TASK:
Reproduce the full set of records verbatim.

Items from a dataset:
########################################

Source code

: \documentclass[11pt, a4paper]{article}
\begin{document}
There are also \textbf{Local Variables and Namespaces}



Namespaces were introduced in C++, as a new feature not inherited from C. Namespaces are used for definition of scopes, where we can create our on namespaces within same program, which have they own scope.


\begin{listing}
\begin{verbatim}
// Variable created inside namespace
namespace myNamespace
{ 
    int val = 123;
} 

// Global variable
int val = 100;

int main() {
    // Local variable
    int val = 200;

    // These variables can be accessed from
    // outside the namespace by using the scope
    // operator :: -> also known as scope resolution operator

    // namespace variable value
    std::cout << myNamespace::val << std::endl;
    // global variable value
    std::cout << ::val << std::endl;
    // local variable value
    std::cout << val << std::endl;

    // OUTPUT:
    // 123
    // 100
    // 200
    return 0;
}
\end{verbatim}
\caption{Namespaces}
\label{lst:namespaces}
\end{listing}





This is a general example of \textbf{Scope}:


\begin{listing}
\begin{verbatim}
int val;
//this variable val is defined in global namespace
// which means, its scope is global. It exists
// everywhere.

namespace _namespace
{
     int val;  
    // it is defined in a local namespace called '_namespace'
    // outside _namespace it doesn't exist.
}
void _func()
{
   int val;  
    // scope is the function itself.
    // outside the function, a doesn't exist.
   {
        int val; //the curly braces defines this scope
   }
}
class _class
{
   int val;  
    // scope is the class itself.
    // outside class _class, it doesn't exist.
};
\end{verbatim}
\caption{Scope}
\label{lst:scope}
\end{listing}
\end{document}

########################################

TASK SOLUTION:
Source code

: \documentclass[11pt, a4paper]{article}
\begin{document}
There are also \textbf{Local Variables and Namespaces}



Namespaces were introduced in C++, as a new feature not inherited from C. Namespaces are used for definition of scopes, where we can create our on namespaces within same program, which have they own scope.


\begin{listing}
\begin{verbatim}
// Variable created inside namespace
namespace myNamespace
{ 
    int val = 123;
} 

// Global variable
int val = 100;

int main() {
    // Local variable
    int val = 200;

    // These variables can be accessed from
    // outside the namespace by using the scope
    // operator :: -> also known as scope resolution operator

    // namespace variable value
    std::cout << myNamespace::val << std::endl;
    // global variable value
    std::cout << ::val << std::endl;
    // local variable value
    std::cout << val << std::endl;

    // OUTPUT:
    // 123
    // 100
    // 200
    return 0;
}
\end{verbatim}
\caption{Namespaces}
\label{lst:namespaces}
\end{listing}





This is a general example of \textbf{Scope}:


\begin{listing}
\begin{verbatim}
int val;
//this variable val is defined in global namespace
// which means, its scope is global. It exists
// everywhere.

namespace _namespace
{
     int val;  
    // it is defined in a local namespace called '_namespace'
    // outside _namespace it doesn't exist.
}
void _func()
{
   int val;  
    // scope is the function itself.
    // outside the function, a doesn't exist.
   {
        int val; //the curly braces defines this scope
   }
}
class _class
{
   int val;  
    // scope is the class itself.
    // outside class _class, it doesn't exist.
};
\end{verbatim}
\caption{Scope}
\label{lst:scope}
\end{listing}
\end{document}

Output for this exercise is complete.